#### Exercise aim:
With the pictures omitted, transcribe each line below exactly as it is.

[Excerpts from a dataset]
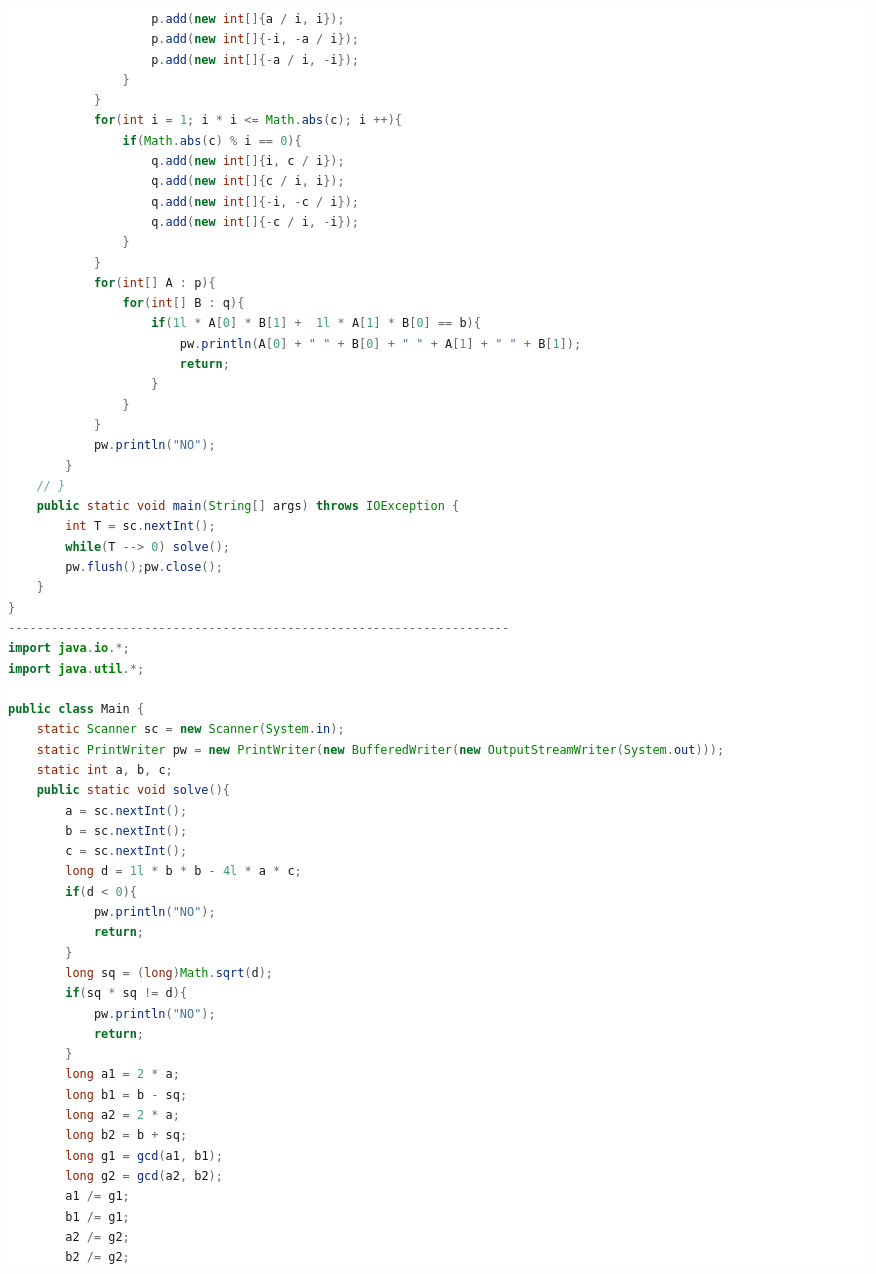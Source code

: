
 ```java
                    p.add(new int[]{a / i, i});
                    p.add(new int[]{-i, -a / i});
                    p.add(new int[]{-a / i, -i});
                }
            }
            for(int i = 1; i * i <= Math.abs(c); i ++){
                if(Math.abs(c) % i == 0){
                    q.add(new int[]{i, c / i});
                    q.add(new int[]{c / i, i});
                    q.add(new int[]{-i, -c / i});
                    q.add(new int[]{-c / i, -i});
                }
            }
            for(int[] A : p){
                for(int[] B : q){
                    if(1l * A[0] * B[1] +  1l * A[1] * B[0] == b){
                        pw.println(A[0] + " " + B[0] + " " + A[1] + " " + B[1]);
                        return;
                    }
                }
            }            
            pw.println("NO");
        }
    // }
    public static void main(String[] args) throws IOException {
        int T = sc.nextInt();
        while(T --> 0) solve();
        pw.flush();pw.close();
    }
}
----------------------------------------------------------------------
import java.io.*;
import java.util.*;

public class Main {
    static Scanner sc = new Scanner(System.in);
    static PrintWriter pw = new PrintWriter(new BufferedWriter(new OutputStreamWriter(System.out)));
    static int a, b, c;
    public static void solve(){
        a = sc.nextInt();
        b = sc.nextInt();
        c = sc.nextInt();
        long d = 1l * b * b - 4l * a * c;
        if(d < 0){
            pw.println("NO");
            return;
        }
        long sq = (long)Math.sqrt(d);
        if(sq * sq != d){
            pw.println("NO");
            return;
        }
        long a1 = 2 * a;
        long b1 = b - sq;
        long a2 = 2 * a;
        long b2 = b + sq;
        long g1 = gcd(a1, b1);
        long g2 = gcd(a2, b2);
        a1 /= g1;
        b1 /= g1;
        a2 /= g2;
        b2 /= g2;
```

#### Exercise answer:
Source code

:
 ```java
                    p.add(new int[]{a / i, i});
                    p.add(new int[]{-i, -a / i});
                    p.add(new int[]{-a / i, -i});
                }
            }
            for(int i = 1; i * i <= Math.abs(c); i ++){
                if(Math.abs(c) % i == 0){
                    q.add(new int[]{i, c / i});
                    q.add(new int[]{c / i, i});
                    q.add(new int[]{-i, -c / i});
                    q.add(new int[]{-c / i, -i});
                }
            }
            for(int[] A : p){
                for(int[] B : q){
                    if(1l * A[0] * B[1] +  1l * A[1] * B[0] == b){
                        pw.println(A[0] + " " + B[0] + " " + A[1] + " " + B[1]);
                        return;
                    }
                }
            }            
            pw.println("NO");
        }
    // }
    public static void main(String[] args) throws IOException {
        int T = sc.nextInt();
        while(T --> 0) solve();
        pw.flush();pw.close();
    }
}
----------------------------------------------------------------------
import java.io.*;
import java.util.*;

public class Main {
    static Scanner sc = new Scanner(System.in);
    static PrintWriter pw = new PrintWriter(new BufferedWriter(new OutputStreamWriter(System.out)));
    static int a, b, c;
    public static void solve(){
        a = sc.nextInt();
        b = sc.nextInt();
        c = sc.nextInt();
        long d = 1l * b * b - 4l * a * c;
        if(d < 0){
            pw.println("NO");
            return;
        }
        long sq = (long)Math.sqrt(d);
        if(sq * sq != d){
            pw.println("NO");
            return;
        }
        long a1 = 2 * a;
        long b1 = b - sq;
        long a2 = 2 * a;
        long b2 = b + sq;
        long g1 = gcd(a1, b1);
        long g2 = gcd(a2, b2);
        a1 /= g1;
        b1 /= g1;
        a2 /= g2;
        b2 /= g2;
```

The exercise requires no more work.